Star Enterprise's View of Security Roles

Star Enterprise's IT department developed some enterprise beans and integrated them with Wombat's Benefits Enrollment application. The security settings for the beans developed by Star Enterprise are as follows:

PayrollEJB The PayrollEJB bean defines the security roles employee and payroll-dept. Although both roles are allowed to invoke the setBenefitsDeduction, getBenefitsDeduction, and getSalary methods, only the payroll-dept role can invoke the setSalary method.

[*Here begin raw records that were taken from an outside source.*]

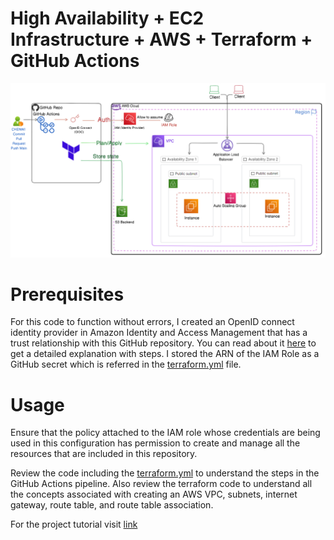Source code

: # High Availability + EC2 Infrastructure + AWS + Terraform + GitHub Actions

![image](https://github.com/Chenwingu/HA-EC2-webapp/blob/main/aws-ec2-ha-diagram.png)

# Prerequisites
For this code to function without errors, I created an OpenID connect identity provider in Amazon Identity and Access Management that has a trust relationship with this GitHub repository. You can read about it [here](https://medium.com/@chenwingu/securely-deploy-static-website-on-aws-s3-aws-cloudfront-using-terraform-from-github-actions-with-ac5e2060c33a) to get a detailed explanation with steps.
I stored the ARN of the IAM Role as a GitHub secret which is referred in the [terraform.yml](https://github.com/Chenwingu/HA-ec2/blob/main/.github/workflows/terraform.yml) file.

# Usage
Ensure that the policy attached to the IAM role whose credentials are being used in this configuration has permission to create and manage all the resources that are included in this repository.

Review the code including the [terraform.yml](https://github.com/Chenwingu/HA-ec2/blob/main/.github/workflows/terraform.yml) to understand the steps in the GitHub Actions pipeline. Also review the terraform code to understand all the concepts associated with creating an AWS VPC, subnets, internet gateway, route table, and route table association.

For the project tutorial visit [link](https://medium.com/@chenwingu/high-availability-ec2-infrastructure-on-aws-with-terraform-from-github-actions-a116956f2585)
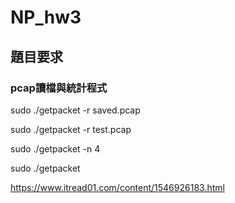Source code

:# NP_hw3
## 題目要求
### pcap讀檔與統計程式

sudo ./getpacket -r saved.pcap

sudo ./getpacket -r test.pcap

sudo ./getpacket -n 4

sudo ./getpacket

https://www.itread01.com/content/1546926183.html
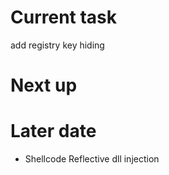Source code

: # Current task

add registry key hiding

# Next up



# Later date

- Shellcode Reflective dll injection
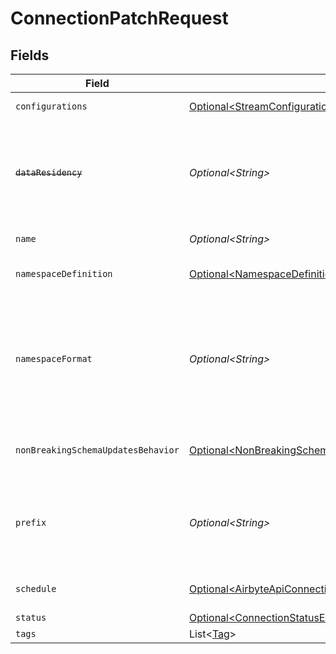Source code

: # ConnectionPatchRequest


## Fields

| Field                                                                                                                                                                                         | Type                                                                                                                                                                                          | Required                                                                                                                                                                                      | Description                                                                                                                                                                                   | Example                                                                                                                                                                                       |
| --------------------------------------------------------------------------------------------------------------------------------------------------------------------------------------------- | --------------------------------------------------------------------------------------------------------------------------------------------------------------------------------------------- | --------------------------------------------------------------------------------------------------------------------------------------------------------------------------------------------- | --------------------------------------------------------------------------------------------------------------------------------------------------------------------------------------------- | --------------------------------------------------------------------------------------------------------------------------------------------------------------------------------------------- |
| `configurations`                                                                                                                                                                              | [Optional\<StreamConfigurationsInput>](../../models/shared/StreamConfigurationsInput.md)                                                                                                      | :heavy_minus_sign:                                                                                                                                                                            | A list of configured stream options for a connection.                                                                                                                                         |                                                                                                                                                                                               |
| ~~`dataResidency`~~                                                                                                                                                                           | *Optional\<String>*                                                                                                                                                                           | :heavy_minus_sign:                                                                                                                                                                            | : warning: ** DEPRECATED **: We no longer support modifying dataResidency on Community and Enterprise connections. All connections will use the dataResidency of their associated workspace.. |                                                                                                                                                                                               |
| `name`                                                                                                                                                                                        | *Optional\<String>*                                                                                                                                                                           | :heavy_minus_sign:                                                                                                                                                                            | Optional name of the connection                                                                                                                                                               |                                                                                                                                                                                               |
| `namespaceDefinition`                                                                                                                                                                         | [Optional\<NamespaceDefinitionEnumNoDefault>](../../models/shared/NamespaceDefinitionEnumNoDefault.md)                                                                                        | :heavy_minus_sign:                                                                                                                                                                            | Define the location where the data will be stored in the destination                                                                                                                          |                                                                                                                                                                                               |
| `namespaceFormat`                                                                                                                                                                             | *Optional\<String>*                                                                                                                                                                           | :heavy_minus_sign:                                                                                                                                                                            | Used when namespaceDefinition is 'custom_format'. If blank then behaves like namespaceDefinition = 'destination'. If "${SOURCE_NAMESPACE}" then behaves like namespaceDefinition = 'source'.  | ${SOURCE_NAMESPACE}                                                                                                                                                                           |
| `nonBreakingSchemaUpdatesBehavior`                                                                                                                                                            | [Optional\<NonBreakingSchemaUpdatesBehaviorEnumNoDefault>](../../models/shared/NonBreakingSchemaUpdatesBehaviorEnumNoDefault.md)                                                              | :heavy_minus_sign:                                                                                                                                                                            | Set how Airbyte handles syncs when it detects a non-breaking schema change in the source                                                                                                      |                                                                                                                                                                                               |
| `prefix`                                                                                                                                                                                      | *Optional\<String>*                                                                                                                                                                           | :heavy_minus_sign:                                                                                                                                                                            | Prefix that will be prepended to the name of each stream when it is written to the destination (ex. “airbyte_” causes “projects” => “airbyte_projects”).                                      |                                                                                                                                                                                               |
| `schedule`                                                                                                                                                                                    | [Optional\<AirbyteApiConnectionSchedule>](../../models/shared/AirbyteApiConnectionSchedule.md)                                                                                                | :heavy_minus_sign:                                                                                                                                                                            | schedule for when the the connection should run, per the schedule type                                                                                                                        |                                                                                                                                                                                               |
| `status`                                                                                                                                                                                      | [Optional\<ConnectionStatusEnum>](../../models/shared/ConnectionStatusEnum.md)                                                                                                                | :heavy_minus_sign:                                                                                                                                                                            | N/A                                                                                                                                                                                           |                                                                                                                                                                                               |
| `tags`                                                                                                                                                                                        | List\<[Tag](../../models/shared/Tag.md)>                                                                                                                                                      | :heavy_minus_sign:                                                                                                                                                                            | N/A                                                                                                                                                                                           |                                                                                                                                                                                               |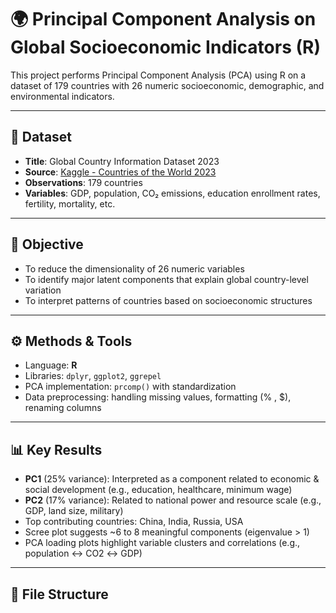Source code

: # 🌍 Principal Component Analysis on Global Socioeconomic Indicators (R)

This project performs Principal Component Analysis (PCA) using R on a dataset of 179 countries with 26 numeric socioeconomic, demographic, and environmental indicators.

---

## 📁 Dataset

- **Title**: Global Country Information Dataset 2023
- **Source**: [Kaggle - Countries of the World 2023](https://www.kaggle.com/datasets/nelgiriyewithana/countries-of-the-world-2023)
- **Observations**: 179 countries
- **Variables**: GDP, population, CO₂ emissions, education enrollment rates, fertility, mortality, etc.

---

## 🎯 Objective

- To reduce the dimensionality of 26 numeric variables
- To identify major latent components that explain global country-level variation
- To interpret patterns of countries based on socioeconomic structures

---

## ⚙️ Methods & Tools

- Language: **R**
- Libraries: `dplyr`, `ggplot2`, `ggrepel`
- PCA implementation: `prcomp()` with standardization
- Data preprocessing: handling missing values, formatting (% , $), renaming columns

---

## 📊 Key Results

- **PC1** (25% variance): Interpreted as a component related to economic & social development (e.g., education, healthcare, minimum wage)
- **PC2** (17% variance): Related to national power and resource scale (e.g., GDP, land size, military)
- Top contributing countries: China, India, Russia, USA
- Scree plot suggests ~6 to 8 meaningful components (eigenvalue > 1)
- PCA loading plots highlight variable clusters and correlations (e.g., population ↔ CO2 ↔ GDP)

---

## 📁 File Structure
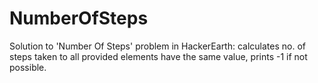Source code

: # NumberOfSteps
Solution to 'Number Of Steps' problem in HackerEarth: calculates no. of steps taken to all provided elements have the same value, prints -1 if not possible.
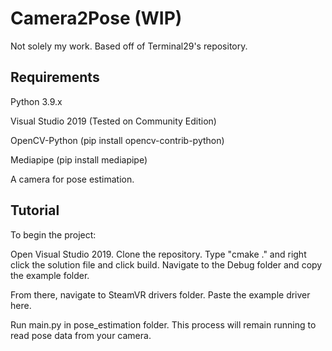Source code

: #  Camera2Pose (WIP)

Not solely my work. Based off of Terminal29's repository.

## Requirements

Python 3.9.x

Visual Studio 2019 (Tested on Community Edition)

OpenCV-Python (pip install opencv-contrib-python)

Mediapipe (pip install mediapipe)

A camera for pose estimation.

## Tutorial

To begin the project:

Open Visual Studio 2019. Clone the repository. Type "cmake ." and right click the solution file and click build. Navigate to the Debug folder and copy the example folder.

From there, navigate to SteamVR drivers folder. Paste the example driver here.

Run main.py in pose_estimation folder. This process will remain running to read pose data from your camera.
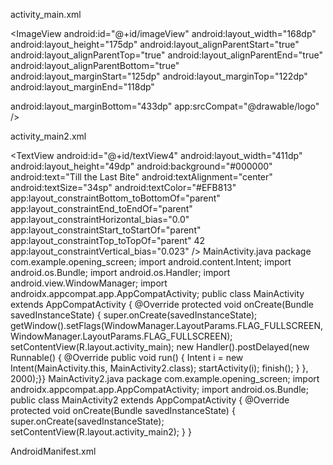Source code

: activity_main.xml

<?xml version="1.0" encoding="utf-8"?>
<RelativeLayout
xmlns:android="http://schemas.android.com/apk/res/android"
xmlns:app="http://schemas.android.com/apk/res-auto"
xmlns:tools="http://schemas.android.com/tools"
android:id="@+id/idRLContainer"
android:layout_width="match_parent"
android:layout_height="match_parent"
android:background="#635324"
android:orientation="vertical"
tools:context=".MainActivity">
<ImageView
android:id="@+id/idIVLogo"
android:layout_width="wrap_content"
android:layout_height="wrap_content"
android:layout_centerInParent="true"
android:layout_margin="25dp"
app:tint="@color/white" />
<!--on below line we are creating progress bar-->
<ProgressBar
android:id="@+id/idPBLoading"
android:layout_width="wrap_content"
android:layout_height="wrap_content"
android:layout_below="@id/idIVLogo"
android:layout_centerInParent="true"
android:indeterminateTint="@color/white" />
<ImageView
android:id="@+id/imageView"
android:layout_width="168dp"
android:layout_height="175dp"
android:layout_alignParentStart="true"
android:layout_alignParentTop="true"
android:layout_alignParentEnd="true"
android:layout_alignParentBottom="true"
android:layout_marginStart="125dp"
android:layout_marginTop="122dp"
android:layout_marginEnd="118dp"

android:layout_marginBottom="433dp"
app:srcCompat="@drawable/logo" />
<TextView
android:id="@+id/textView"
android:layout_width="147dp"
android:layout_height="36dp"
android:layout_alignParentStart="true"
android:layout_alignParentTop="true"
android:layout_alignParentEnd="true"
android:layout_alignParentBottom="true"
android:layout_marginStart="154dp"
android:layout_marginTop="320dp"
android:layout_marginEnd="110dp"
android:layout_marginBottom="374dp"
android:text="Welcome"
android:textColor="@color/white"
android:textSize="25sp" />
</RelativeLayout>


activity_main2.xml

<?xml version="1.0" encoding="utf-8"?>
<RelativeLayout xmlns:android="http://schemas.android.com/apk/res/android"
xmlns:app="http://schemas.android.com/apk/res-auto"
xmlns:tools="http://schemas.android.com/tools"
android:layout_width="match_parent"
android:layout_height="match_parent"
android:background="#000000"
tools:context=".MainActivity">
<TextView
android:id="@+id/textView4"
android:layout_width="411dp"
android:layout_height="49dp"
android:background="#000000"
android:text="Till the Last Bite"
android:textAlignment="center"
android:textSize="34sp"
android:textColor="#EFB813"
app:layout_constraintBottom_toBottomOf="parent"
app:layout_constraintEnd_toEndOf="parent"
app:layout_constraintHorizontal_bias="0.0"
app:layout_constraintStart_toStartOf="parent"
app:layout_constraintTop_toTopOf="parent"
42
app:layout_constraintVertical_bias="0.023" />
<ImageView
android:id="@+id/imageView2"
android:layout_width="match_parent"
android:layout_height="match_parent"
app:srcCompat="@drawable/bg" />
</RelativeLayout>
MainActivity.java
package com.example.opening_screen;
import android.content.Intent;
import android.os.Bundle;
import android.os.Handler;
import android.view.WindowManager;
import androidx.appcompat.app.AppCompatActivity;
public class MainActivity extends AppCompatActivity {
@Override
protected void onCreate(Bundle savedInstanceState) {
super.onCreate(savedInstanceState);
getWindow().setFlags(WindowManager.LayoutParams.FLAG_FULLSCREEN,
WindowManager.LayoutParams.FLAG_FULLSCREEN);
setContentView(R.layout.activity_main);
new Handler().postDelayed(new Runnable() {
@Override
public void run() {
Intent i = new Intent(MainActivity.this, MainActivity2.class);
startActivity(i);
finish();
}
}, 2000);}}
MainActivity2.java
package com.example.opening_screen;
import androidx.appcompat.app.AppCompatActivity;
import android.os.Bundle;
public class MainActivity2 extends AppCompatActivity {
@Override
protected void onCreate(Bundle savedInstanceState) {
super.onCreate(savedInstanceState);
setContentView(R.layout.activity_main2);
}
}


AndroidManifest.xml

<?xml version="1.0" encoding="utf-8"?>
<manifest xmlns:android="http://schemas.android.com/apk/res/android"
xmlns:tools="http://schemas.android.com/tools">
<application
android:allowBackup="true"
android:dataExtractionRules="@xml/data_extraction_rules"
android:fullBackupContent="@xml/backup_rules"
android:icon="@mipmap/ic_launcher"
android:label="Opening_Screen"
android:roundIcon="@mipmap/ic_launcher_round"
android:supportsRtl="true"
android:theme="@style/Theme.Opening_Screen"
tools:targetApi="31">
<activity
android:name=".MainActivity2"
android:exported="false"/>
<activity
android:name=".MainActivity"
android:exported="true">
<intent-filter>
<action android:name="android.intent.action.MAIN" />
<category android:name="android.intent.category.LAUNCHER" />
</intent-filter>
</activity>
</application>
</manifest>
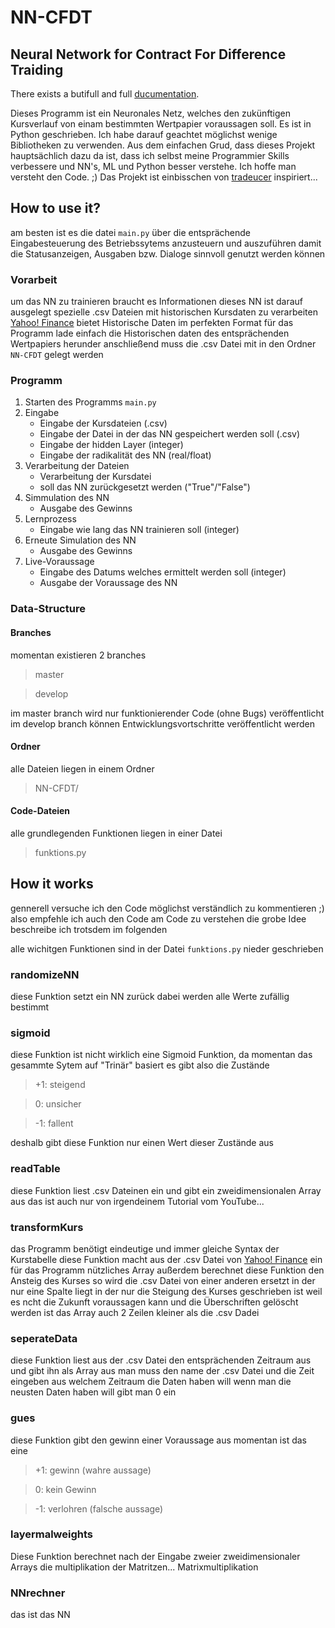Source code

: # NN-CFDT

## Neural Network for Contract For Difference Traiding

There exists a butifull and full [ducumentation](https://docs.google.com/document/d/1s1Z6HlP5AE3W_8fJ1aWeZNyaPi5Jff7C0Qd4QlRo9gY/edit?usp=sharing).

Dieses Programm ist ein Neuronales Netz, welches den zukünftigen Kursverlauf von einam bestimmten Wertpapier voraussagen soll.
Es ist in Python geschrieben. Ich habe darauf geachtet möglichst wenige Bibliotheken zu verwenden. Aus dem einfachen Grud, dass dieses Projekt hauptsächlich dazu da ist, dass ich selbst meine Programmier Skills verbessere und NN's, ML und Python besser verstehe.
Ich hoffe man versteht den Code. ;)
Das Projekt ist einbisschen von [tradeucer](http://www.traducer.de/star/include/tabelle.htm) inspiriert...

## How to use it?

am besten ist es die datei `main.py` über die entsprächende Eingabesteuerung des Betriebssytems anzusteuern und auszuführen
damit die Statusanzeigen, Ausgaben bzw. Dialoge sinnvoll genutzt werden können

### Vorarbeit

um das NN zu trainieren braucht es Informationen
dieses NN ist darauf ausgelegt spezielle .csv Dateien mit historischen Kursdaten zu verarbeiten
[Yahoo! Finance](https://finance.yahoo.com/) bietet Historische Daten im perfekten Format für das Programm
lade einfach die Historischen daten des entsprächenden Wertpapiers herunder
anschließend muss die .csv Datei mit in den Ordner `NN-CFDT` gelegt werden

### Programm

1. Starten des Programms `main.py`
2. Eingabe
    - Eingabe der Kursdateien (.csv)
    - Eingabe der Datei in der das NN gespeichert werden soll (.csv)
    - Eingabe der hidden Layer (integer)
    - Eingabe der radikalität des NN (real/float)
3. Verarbeitung der Dateien
    - Verarbeitung der Kursdatei
    - soll das NN zurückgesetzt werden ("True"/"False")
4. Simmulation des NN
    - Ausgabe des Gewinns
5. Lernprozess
    - Eingabe wie lang das NN trainieren soll (integer)
6. Erneute Simulation des NN
    - Ausgabe des Gewinns
7. Live-Voraussage
    - Eingabe des Datums welches ermittelt werden soll (integer)
    - Ausgabe der Voraussage des NN

### Data-Structure

#### Branches
momentan existieren 2 branches
>master

>develop

im master branch wird nur funktionierender Code (ohne Bugs) veröffentlicht
im develop branch können Entwicklungsvortschritte veröffentlicht werden

#### Ordner
alle Dateien liegen in einem Ordner 
>NN-CFDT/

#### Code-Dateien
alle grundlegenden Funktionen liegen in einer Datei
>funktions.py

## How it works

gennerell versuche ich den Code möglichst verständlich zu kommentieren ;)
also empfehle ich auch den Code am Code zu verstehen
die grobe Idee beschreibe ich trotsdem im folgenden

alle wichitgen Funktionen sind in der Datei `funktions.py` nieder geschrieben

### randomizeNN

diese Funktion setzt ein NN zurück
dabei werden alle Werte zufällig bestimmt

### sigmoid

diese Funktion ist nicht wirklich eine Sigmoid Funktion, da momentan das gesammte Sytem auf "Trinär" basiert
es gibt also die Zustände 

>+1: steigend

>0: unsicher

>-1: fallent

deshalb gibt diese Funktion nur einen Wert dieser Zustände aus

### readTable

diese Funktion liest .csv Dateinen ein und gibt ein zweidimensionalen Array aus
das ist auch nur von irgendeinem Tutorial vom YouTube...

### transformKurs

das Programm benötigt eindeutige und immer gleiche Syntax der Kurstabelle
diese Funktion macht aus der .csv Datei von [Yahoo! Finance](https://finance.yahoo.com/) ein für das Programm nützliches Array
außerdem berechnet diese Funktion den Ansteig des Kurses
so wird die .csv Datei von einer anderen ersetzt in der nur eine Spalte liegt in  der nur die Steigung des Kurses geschrieben ist
weil es ncht die Zukunft voraussagen kann und die Überschriften gelöscht werden ist das Array auch 2 Zeilen kleiner als die .csv Dadei

### seperateData

diese Funktion liest aus der .csv Datei den entsprächenden Zeitraum aus
und gibt ihn als Array aus
man muss den name der .csv Datei und die Zeit eingeben aus welchem Zeitraum die Daten haben will
wenn man die neusten Daten haben will gibt man 0 ein

### gues

diese Funktion gibt den gewinn einer Voraussage aus
momentan ist das eine

>+1: gewinn (wahre aussage)

>0: kein Gewinn

>-1: verlohren (falsche aussage)

### layermalweights

Diese Funktion berechnet nach der Eingabe zweier zweidimensionaler Arrays die multiplikation der Matritzen...
Matrixmultiplikation

### NNrechner
das ist das NN
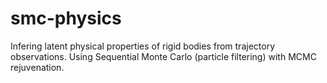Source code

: # smc-physics
Infering latent physical properties of rigid bodies from trajectory observations.
Using Sequential Monte Carlo (particle filtering) with MCMC rejuvenation.
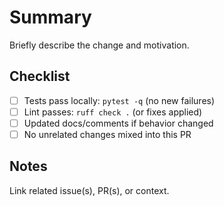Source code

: # Summary

Briefly describe the change and motivation.

## Checklist

- [ ] Tests pass locally: `pytest -q` (no new failures)
- [ ] Lint passes: `ruff check .` (or fixes applied)
- [ ] Updated docs/comments if behavior changed
- [ ] No unrelated changes mixed into this PR

## Notes

Link related issue(s), PR(s), or context.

WrapperPlanEJB and WrapperDoctorEJB These two beans were developed by Star Enterprise as an integration point for accessing the Web service from Providence Health. These beans simply delegate their functions to the Providence Health Web service; hence their methods are marked as unchecked. This allows the Benefits Enrollment application to invoke them with no security restrictions.
InsurancePlanAdminEJB This bean has a Web service interface, providing the plan administration Web service used by health plan providers to update their plan information remotely. InsurancePlanAdminEJB uses the security role benefits-admin. Only users belonging to this role are allowed to invoke InsurancePlanAdminEJB's methods. As a result, when the Web service is used from an insurance provider's enterprise, the insurance provider needs to authenticate itself to the Web service.